*** Information ***
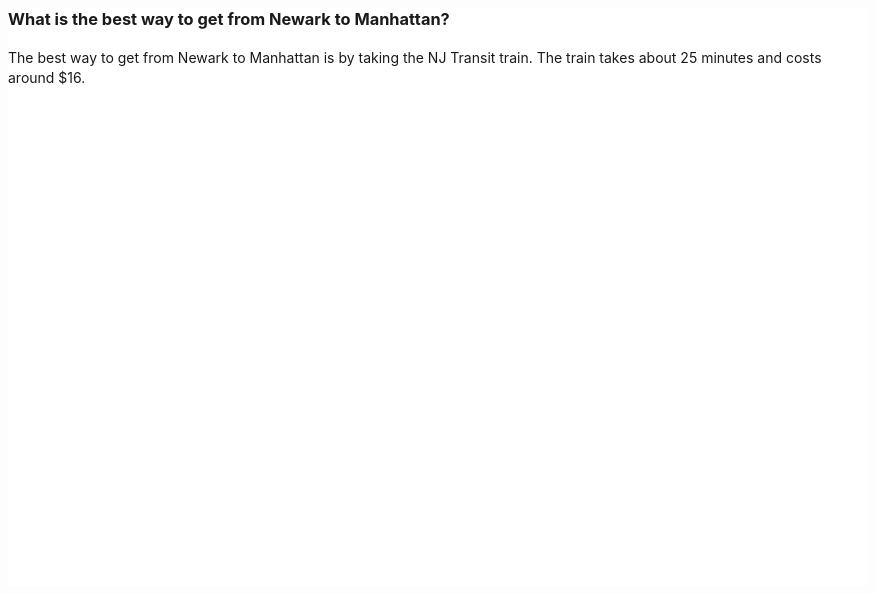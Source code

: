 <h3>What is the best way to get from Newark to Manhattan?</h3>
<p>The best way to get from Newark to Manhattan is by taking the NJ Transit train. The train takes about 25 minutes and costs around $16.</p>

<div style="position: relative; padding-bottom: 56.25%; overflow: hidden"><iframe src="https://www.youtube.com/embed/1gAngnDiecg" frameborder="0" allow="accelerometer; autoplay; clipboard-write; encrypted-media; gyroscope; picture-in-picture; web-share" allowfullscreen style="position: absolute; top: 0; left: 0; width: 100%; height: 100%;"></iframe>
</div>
*** End of Information ***
*** Information ***
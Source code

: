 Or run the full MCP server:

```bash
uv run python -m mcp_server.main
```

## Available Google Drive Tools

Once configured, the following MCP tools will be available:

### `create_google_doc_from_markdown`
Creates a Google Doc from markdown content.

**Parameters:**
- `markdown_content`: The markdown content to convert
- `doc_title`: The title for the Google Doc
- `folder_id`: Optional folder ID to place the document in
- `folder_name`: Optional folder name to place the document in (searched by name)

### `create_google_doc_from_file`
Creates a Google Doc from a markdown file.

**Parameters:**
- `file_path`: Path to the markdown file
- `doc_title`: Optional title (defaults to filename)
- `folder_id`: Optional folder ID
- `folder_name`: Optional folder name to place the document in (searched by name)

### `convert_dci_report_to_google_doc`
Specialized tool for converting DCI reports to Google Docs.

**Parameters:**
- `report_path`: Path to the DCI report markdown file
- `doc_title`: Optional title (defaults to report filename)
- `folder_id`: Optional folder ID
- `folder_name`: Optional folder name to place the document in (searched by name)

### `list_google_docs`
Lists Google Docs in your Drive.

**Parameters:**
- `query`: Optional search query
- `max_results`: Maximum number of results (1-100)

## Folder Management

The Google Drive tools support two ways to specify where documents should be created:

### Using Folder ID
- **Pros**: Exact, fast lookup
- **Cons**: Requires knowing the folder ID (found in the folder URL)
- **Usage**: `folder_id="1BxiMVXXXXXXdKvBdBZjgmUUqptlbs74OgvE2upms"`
*** End of Information ***
Problem statement
Within the data above, the span starting at the line containing "run the full" and ending at the line containing "content to convert" is to be retyped exactly, with no other lines.

Output of the task
: Or run the full MCP server:

```bash
uv run python -m mcp_server.main
```

## Available Google Drive Tools

Once configured, the following MCP tools will be available:

### `create_google_doc_from_markdown`
Creates a Google Doc from markdown content.

**Parameters:**
- `markdown_content`: The markdown content to convert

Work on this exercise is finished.